▶ WORK TO COMPLETE:
Leave out the pictures and transcribe every entry below exactly.

▶ MATERIAL PROVIDED:

________________

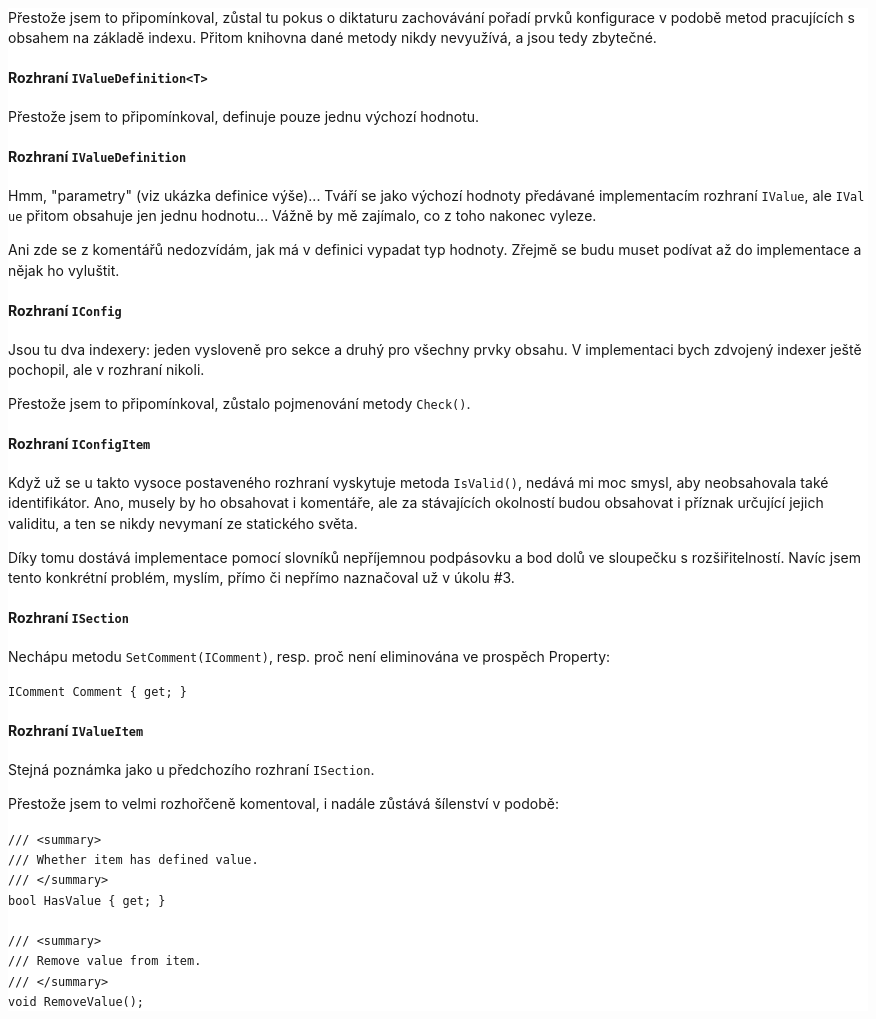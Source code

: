 Přestože jsem to připomínkoval, zůstal tu pokus o diktaturu zachovávání pořadí prvků konfigurace v podobě metod pracujících s obsahem na základě indexu. Přitom knihovna dané metody nikdy nevyužívá, a jsou tedy zbytečné.

#### Rozhraní `IValueDefinition<T>`

Přestože jsem to připomínkoval, definuje pouze jednu výchozí hodnotu.

#### Rozhraní `IValueDefinition`

Hmm, "parametry" (viz ukázka definice výše)... Tváří se jako výchozí hodnoty předávané implementacím rozhraní `IValue`, ale `IValue` přitom obsahuje jen jednu hodnotu... Vážně by mě zajímalo, co z toho nakonec vyleze.

Ani zde se z komentářů nedozvídám, jak má v definici vypadat typ hodnoty. Zřejmě se budu muset podívat až do implementace a nějak ho vyluštit.

#### Rozhraní `IConfig`

Jsou tu dva indexery: jeden vysloveně pro sekce a druhý pro všechny prvky obsahu. V implementaci bych zdvojený indexer ještě pochopil, ale v rozhraní nikoli.

Přestože jsem to připomínkoval, zůstalo pojmenování metody `Check()`.

#### Rozhraní `IConfigItem`

Když už se u takto vysoce postaveného rozhraní vyskytuje metoda `IsValid()`, nedává mi moc smysl, aby neobsahovala také identifikátor. Ano, musely by ho obsahovat i komentáře, ale za stávajících okolností budou obsahovat i příznak určující jejich validitu, a ten se nikdy nevymaní ze statického světa.

Díky tomu dostává implementace pomocí slovníků nepříjemnou podpásovku a bod dolů ve sloupečku s rozšiřitelností. Navíc jsem tento konkrétní problém, myslím, přímo či nepřímo naznačoval už v úkolu #3.

#### Rozhraní `ISection`

Nechápu metodu `SetComment(IComment)`, resp. proč není eliminována ve prospěch Property:

```
IComment Comment { get; }
```

#### Rozhraní `IValueItem`

Stejná poznámka jako u předchozího rozhraní `ISection`.

Přestože jsem to velmi rozhořčeně komentoval, i nadále zůstává šílenství v podobě:

```
/// <summary>
/// Whether item has defined value.
/// </summary>
bool HasValue { get; }

/// <summary>
/// Remove value from item.
/// </summary>
void RemoveValue();
```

________________

▶ FINISHED TASK:
Source code

: Přestože jsem to připomínkoval, zůstal tu pokus o diktaturu zachovávání pořadí prvků konfigurace v podobě metod pracujících s obsahem na základě indexu. Přitom knihovna dané metody nikdy nevyužívá, a jsou tedy zbytečné.

#### Rozhraní `IValueDefinition<T>`

Přestože jsem to připomínkoval, definuje pouze jednu výchozí hodnotu.

#### Rozhraní `IValueDefinition`

Hmm, "parametry" (viz ukázka definice výše)... Tváří se jako výchozí hodnoty předávané implementacím rozhraní `IValue`, ale `IValue` přitom obsahuje jen jednu hodnotu... Vážně by mě zajímalo, co z toho nakonec vyleze.

Ani zde se z komentářů nedozvídám, jak má v definici vypadat typ hodnoty. Zřejmě se budu muset podívat až do implementace a nějak ho vyluštit.

#### Rozhraní `IConfig`

Jsou tu dva indexery: jeden vysloveně pro sekce a druhý pro všechny prvky obsahu. V implementaci bych zdvojený indexer ještě pochopil, ale v rozhraní nikoli.

Přestože jsem to připomínkoval, zůstalo pojmenování metody `Check()`.

#### Rozhraní `IConfigItem`

Když už se u takto vysoce postaveného rozhraní vyskytuje metoda `IsValid()`, nedává mi moc smysl, aby neobsahovala také identifikátor. Ano, musely by ho obsahovat i komentáře, ale za stávajících okolností budou obsahovat i příznak určující jejich validitu, a ten se nikdy nevymaní ze statického světa.

Díky tomu dostává implementace pomocí slovníků nepříjemnou podpásovku a bod dolů ve sloupečku s rozšiřitelností. Navíc jsem tento konkrétní problém, myslím, přímo či nepřímo naznačoval už v úkolu #3.

#### Rozhraní `ISection`

Nechápu metodu `SetComment(IComment)`, resp. proč není eliminována ve prospěch Property:

```
IComment Comment { get; }
```

#### Rozhraní `IValueItem`

Stejná poznámka jako u předchozího rozhraní `ISection`.

Přestože jsem to velmi rozhořčeně komentoval, i nadále zůstává šílenství v podobě:

```
/// <summary>
/// Whether item has defined value.
/// </summary>
bool HasValue { get; }

/// <summary>
/// Remove value from item.
/// </summary>
void RemoveValue();
```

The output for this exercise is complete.